Review: Part of the Family
'The Watermelon Woman' is both romantic comedy and pivotal Black cultural text
The Yearning Rating: ✰✰✰✰ ½
Romance: ✰✰✰✰
Sex: ✰✰✰✰✰
Storytelling: ✰✰✰✰ ½
Performance: ✰✰✰ ½
Yearning: ✰✰✰✰✰
Happy Black History Month and (almost) Valentine's Day, Yearners. This felt like the right choice for this week <3
Written by Meg Steinfeld-Heim
I’m watching The Watermelon Woman and I can still remember the carpeted aisle and the feeling of a smooth, hard plastic VHS case in my hand. The confusion of its empty weight; a clunky plastic cavern, nothing inside of all that space. That is, until I got to the counter at Blockbuster and my Dad exchanged it for the real thing. Watching Cheryl and her best friend Tamara working at a small VHS rental shop in ‘90s Philly, the sense memory is as strong as ever.

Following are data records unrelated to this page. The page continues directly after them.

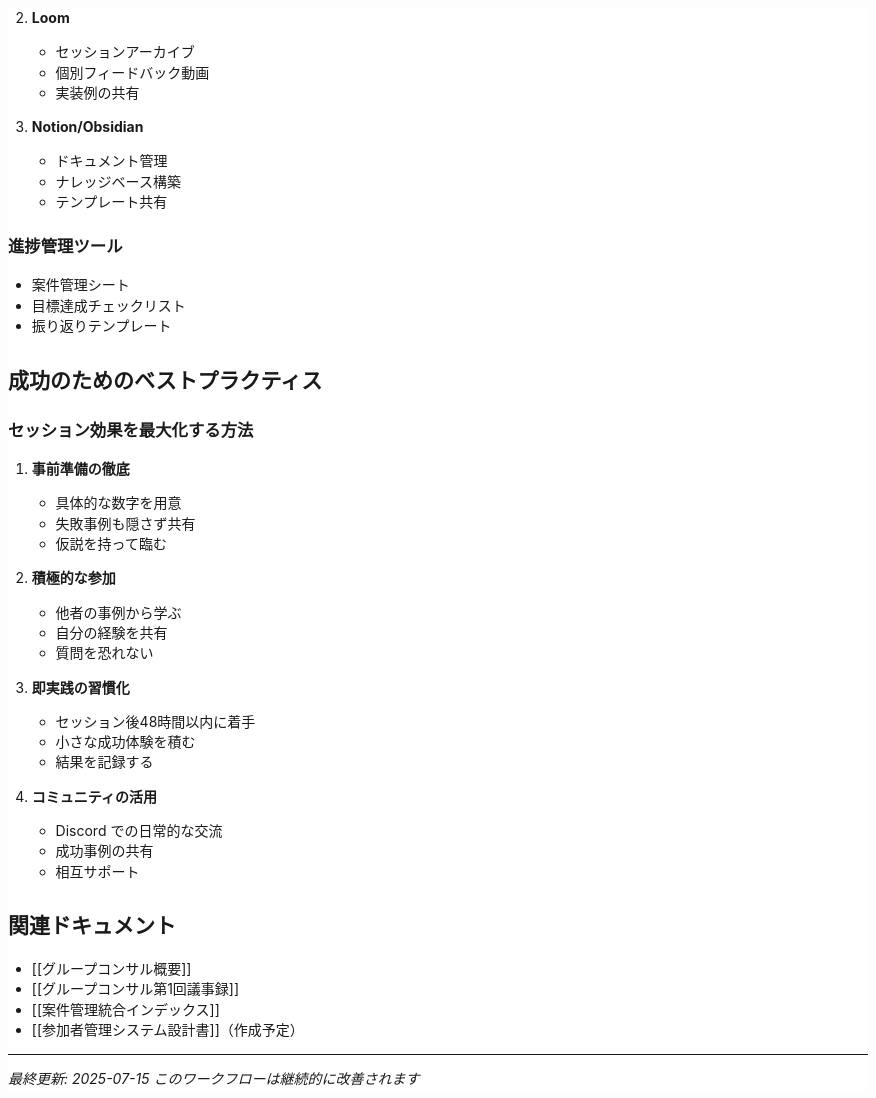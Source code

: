 2. **Loom**
   - セッションアーカイブ
   - 個別フィードバック動画
   - 実装例の共有

3. **Notion/Obsidian**
   - ドキュメント管理
   - ナレッジベース構築
   - テンプレート共有

### 進捗管理ツール
- 案件管理シート
- 目標達成チェックリスト
- 振り返りテンプレート

## 成功のためのベストプラクティス

### セッション効果を最大化する方法

1. **事前準備の徹底**
   - 具体的な数字を用意
   - 失敗事例も隠さず共有
   - 仮説を持って臨む

2. **積極的な参加**
   - 他者の事例から学ぶ
   - 自分の経験を共有
   - 質問を恐れない

3. **即実践の習慣化**
   - セッション後48時間以内に着手
   - 小さな成功体験を積む
   - 結果を記録する

4. **コミュニティの活用**
   - Discord での日常的な交流
   - 成功事例の共有
   - 相互サポート

## 関連ドキュメント
- [[グループコンサル概要]]
- [[グループコンサル第1回議事録]]
- [[案件管理統合インデックス]]
- [[参加者管理システム設計書]]（作成予定）

---
*最終更新: 2025-07-15*
*このワークフローは継続的に改善されます*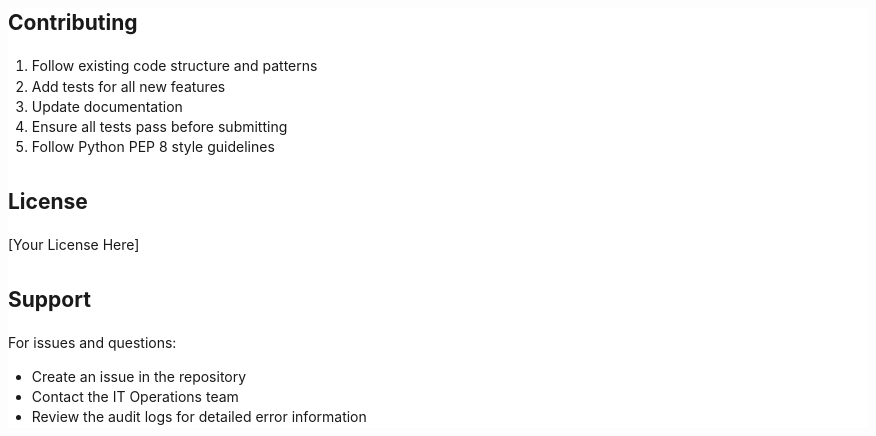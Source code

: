 ## Contributing

1. Follow existing code structure and patterns
2. Add tests for all new features
3. Update documentation
4. Ensure all tests pass before submitting
5. Follow Python PEP 8 style guidelines

## License

[Your License Here]

## Support

For issues and questions:
- Create an issue in the repository
- Contact the IT Operations team
- Review the audit logs for detailed error information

Cheryl (played by writer and director Cheryl Dunye) is a mid-twenties Black lesbian filmmaker who is particularly interested in films from the 1930s and 1940s that feature Black actresses. In some of these films, Cheryl is shocked to discover that the Black actresses aren’t even listed in the credits. And this is an important historical reference, as this is very much true—many Black actors and actresses were systematically left out of the credits in early 20th century cinema. After watching a movie titled Plantation Memories in which a captivating Black actress playing a “mammy1” is credited only as “The Watermelon Woman”, Cheryl is indignant—why is there nothing to identify the real woman and actress behind the performance? Cheryl decides she’s going to try and figure out who this woman was and tell her story in a documentary. After showing a clip from Plantation Memories, she says fondly, “Girlfriend has it going on. Something in her face…something in the way she looks and moves is serious, is interesting.” And as a viewer, of course, you’re drawn into Cheryl’s devout admiration of her.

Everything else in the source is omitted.